* _Your objective_
Transcribe the entries in full, keeping each word as it is.

* _Supplied records_
• • • •

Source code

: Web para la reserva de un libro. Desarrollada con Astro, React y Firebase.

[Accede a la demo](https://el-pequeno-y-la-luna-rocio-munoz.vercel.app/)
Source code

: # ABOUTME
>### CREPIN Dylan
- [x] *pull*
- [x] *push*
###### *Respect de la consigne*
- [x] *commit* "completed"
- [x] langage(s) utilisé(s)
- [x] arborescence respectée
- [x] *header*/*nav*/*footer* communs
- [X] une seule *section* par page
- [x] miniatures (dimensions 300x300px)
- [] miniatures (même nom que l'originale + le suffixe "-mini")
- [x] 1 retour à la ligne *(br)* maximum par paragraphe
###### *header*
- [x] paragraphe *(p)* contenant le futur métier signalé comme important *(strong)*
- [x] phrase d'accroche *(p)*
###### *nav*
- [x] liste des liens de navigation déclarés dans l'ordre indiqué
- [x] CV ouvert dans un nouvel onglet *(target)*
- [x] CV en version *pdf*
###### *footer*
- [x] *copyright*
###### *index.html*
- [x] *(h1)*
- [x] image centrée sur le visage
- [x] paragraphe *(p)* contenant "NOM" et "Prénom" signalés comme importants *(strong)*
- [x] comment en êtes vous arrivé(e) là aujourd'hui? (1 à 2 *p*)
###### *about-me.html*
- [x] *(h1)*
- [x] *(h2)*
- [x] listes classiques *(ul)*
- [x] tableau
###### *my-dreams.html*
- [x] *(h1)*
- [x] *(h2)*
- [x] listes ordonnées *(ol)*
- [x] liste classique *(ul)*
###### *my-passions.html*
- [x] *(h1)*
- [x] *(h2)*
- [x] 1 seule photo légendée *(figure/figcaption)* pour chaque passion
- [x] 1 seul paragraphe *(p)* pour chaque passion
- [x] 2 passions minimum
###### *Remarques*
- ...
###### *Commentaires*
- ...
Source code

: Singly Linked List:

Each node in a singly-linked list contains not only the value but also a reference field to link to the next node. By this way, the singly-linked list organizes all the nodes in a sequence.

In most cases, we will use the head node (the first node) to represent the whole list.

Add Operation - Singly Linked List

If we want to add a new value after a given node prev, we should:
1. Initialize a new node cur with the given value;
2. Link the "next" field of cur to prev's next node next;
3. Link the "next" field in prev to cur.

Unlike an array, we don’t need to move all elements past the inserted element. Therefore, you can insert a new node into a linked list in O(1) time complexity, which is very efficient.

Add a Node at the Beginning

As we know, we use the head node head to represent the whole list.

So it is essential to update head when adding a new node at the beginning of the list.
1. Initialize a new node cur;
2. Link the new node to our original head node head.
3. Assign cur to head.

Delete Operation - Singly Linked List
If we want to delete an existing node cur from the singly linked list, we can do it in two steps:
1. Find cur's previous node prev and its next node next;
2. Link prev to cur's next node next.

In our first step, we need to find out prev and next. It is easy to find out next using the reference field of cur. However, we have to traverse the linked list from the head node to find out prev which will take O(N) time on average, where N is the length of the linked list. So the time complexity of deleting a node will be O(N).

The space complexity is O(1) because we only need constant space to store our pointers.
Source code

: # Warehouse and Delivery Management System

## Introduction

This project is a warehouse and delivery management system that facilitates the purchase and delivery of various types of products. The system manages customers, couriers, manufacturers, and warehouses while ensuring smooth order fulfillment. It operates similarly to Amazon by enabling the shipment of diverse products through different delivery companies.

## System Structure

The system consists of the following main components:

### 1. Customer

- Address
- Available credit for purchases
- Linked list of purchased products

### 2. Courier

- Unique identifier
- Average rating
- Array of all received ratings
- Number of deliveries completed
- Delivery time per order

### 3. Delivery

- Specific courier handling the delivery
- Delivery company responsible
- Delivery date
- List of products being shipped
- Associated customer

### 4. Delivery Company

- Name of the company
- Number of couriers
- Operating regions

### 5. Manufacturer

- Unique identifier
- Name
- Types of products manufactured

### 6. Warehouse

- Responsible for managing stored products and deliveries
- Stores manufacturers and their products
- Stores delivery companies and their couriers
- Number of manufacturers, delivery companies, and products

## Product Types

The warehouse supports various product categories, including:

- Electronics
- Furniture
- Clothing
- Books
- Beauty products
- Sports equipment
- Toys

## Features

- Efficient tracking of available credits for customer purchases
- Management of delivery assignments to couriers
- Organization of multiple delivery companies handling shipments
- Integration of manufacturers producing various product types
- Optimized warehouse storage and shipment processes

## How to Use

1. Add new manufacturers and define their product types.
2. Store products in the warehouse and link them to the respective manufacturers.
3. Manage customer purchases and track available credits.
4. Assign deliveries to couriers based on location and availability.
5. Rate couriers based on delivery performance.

• • • •

* _The completed task_
Source code

: Web para la reserva de un libro. Desarrollada con Astro, React y Firebase.

[Accede a la demo](https://el-pequeno-y-la-luna-rocio-munoz.vercel.app/)
Source code

: # ABOUTME
>### CREPIN Dylan
- [x] *pull*
- [x] *push*
###### *Respect de la consigne*
- [x] *commit* "completed"
- [x] langage(s) utilisé(s)
- [x] arborescence respectée
- [x] *header*/*nav*/*footer* communs
- [X] une seule *section* par page
- [x] miniatures (dimensions 300x300px)
- [] miniatures (même nom que l'originale + le suffixe "-mini")
- [x] 1 retour à la ligne *(br)* maximum par paragraphe
###### *header*
- [x] paragraphe *(p)* contenant le futur métier signalé comme important *(strong)*
- [x] phrase d'accroche *(p)*
###### *nav*
- [x] liste des liens de navigation déclarés dans l'ordre indiqué
- [x] CV ouvert dans un nouvel onglet *(target)*
- [x] CV en version *pdf*
###### *footer*
- [x] *copyright*
###### *index.html*
- [x] *(h1)*
- [x] image centrée sur le visage
- [x] paragraphe *(p)* contenant "NOM" et "Prénom" signalés comme importants *(strong)*
- [x] comment en êtes vous arrivé(e) là aujourd'hui? (1 à 2 *p*)
###### *about-me.html*
- [x] *(h1)*
- [x] *(h2)*
- [x] listes classiques *(ul)*
- [x] tableau
###### *my-dreams.html*
- [x] *(h1)*
- [x] *(h2)*
- [x] listes ordonnées *(ol)*
- [x] liste classique *(ul)*
###### *my-passions.html*
- [x] *(h1)*
- [x] *(h2)*
- [x] 1 seule photo légendée *(figure/figcaption)* pour chaque passion
- [x] 1 seul paragraphe *(p)* pour chaque passion
- [x] 2 passions minimum
###### *Remarques*
- ...
###### *Commentaires*
- ...
Source code

: Singly Linked List:

Each node in a singly-linked list contains not only the value but also a reference field to link to the next node. By this way, the singly-linked list organizes all the nodes in a sequence.

In most cases, we will use the head node (the first node) to represent the whole list.

Add Operation - Singly Linked List

If we want to add a new value after a given node prev, we should:
1. Initialize a new node cur with the given value;
2. Link the "next" field of cur to prev's next node next;
3. Link the "next" field in prev to cur.

Unlike an array, we don’t need to move all elements past the inserted element. Therefore, you can insert a new node into a linked list in O(1) time complexity, which is very efficient.

Add a Node at the Beginning

As we know, we use the head node head to represent the whole list.

So it is essential to update head when adding a new node at the beginning of the list.
1. Initialize a new node cur;
2. Link the new node to our original head node head.
3. Assign cur to head.

Delete Operation - Singly Linked List
If we want to delete an existing node cur from the singly linked list, we can do it in two steps:
1. Find cur's previous node prev and its next node next;
2. Link prev to cur's next node next.

In our first step, we need to find out prev and next. It is easy to find out next using the reference field of cur. However, we have to traverse the linked list from the head node to find out prev which will take O(N) time on average, where N is the length of the linked list. So the time complexity of deleting a node will be O(N).

The space complexity is O(1) because we only need constant space to store our pointers.
Source code

: # Warehouse and Delivery Management System

## Introduction

This project is a warehouse and delivery management system that facilitates the purchase and delivery of various types of products. The system manages customers, couriers, manufacturers, and warehouses while ensuring smooth order fulfillment. It operates similarly to Amazon by enabling the shipment of diverse products through different delivery companies.

## System Structure

The system consists of the following main components:

### 1. Customer

- Address
- Available credit for purchases
- Linked list of purchased products

### 2. Courier

- Unique identifier
- Average rating
- Array of all received ratings
- Number of deliveries completed
- Delivery time per order

### 3. Delivery

- Specific courier handling the delivery
- Delivery company responsible
- Delivery date
- List of products being shipped
- Associated customer

### 4. Delivery Company

- Name of the company
- Number of couriers
- Operating regions

### 5. Manufacturer

- Unique identifier
- Name
- Types of products manufactured

### 6. Warehouse

- Responsible for managing stored products and deliveries
- Stores manufacturers and their products
- Stores delivery companies and their couriers
- Number of manufacturers, delivery companies, and products

## Product Types

The warehouse supports various product categories, including:

- Electronics
- Furniture
- Clothing
- Books
- Beauty products
- Sports equipment
- Toys

## Features

- Efficient tracking of available credits for customer purchases
- Management of delivery assignments to couriers
- Organization of multiple delivery companies handling shipments
- Integration of manufacturers producing various product types
- Optimized warehouse storage and shipment processes

## How to Use

1. Add new manufacturers and define their product types.
2. Store products in the warehouse and link them to the respective manufacturers.
3. Manage customer purchases and track available credits.
4. Assign deliveries to couriers based on location and availability.
5. Rate couriers based on delivery performance.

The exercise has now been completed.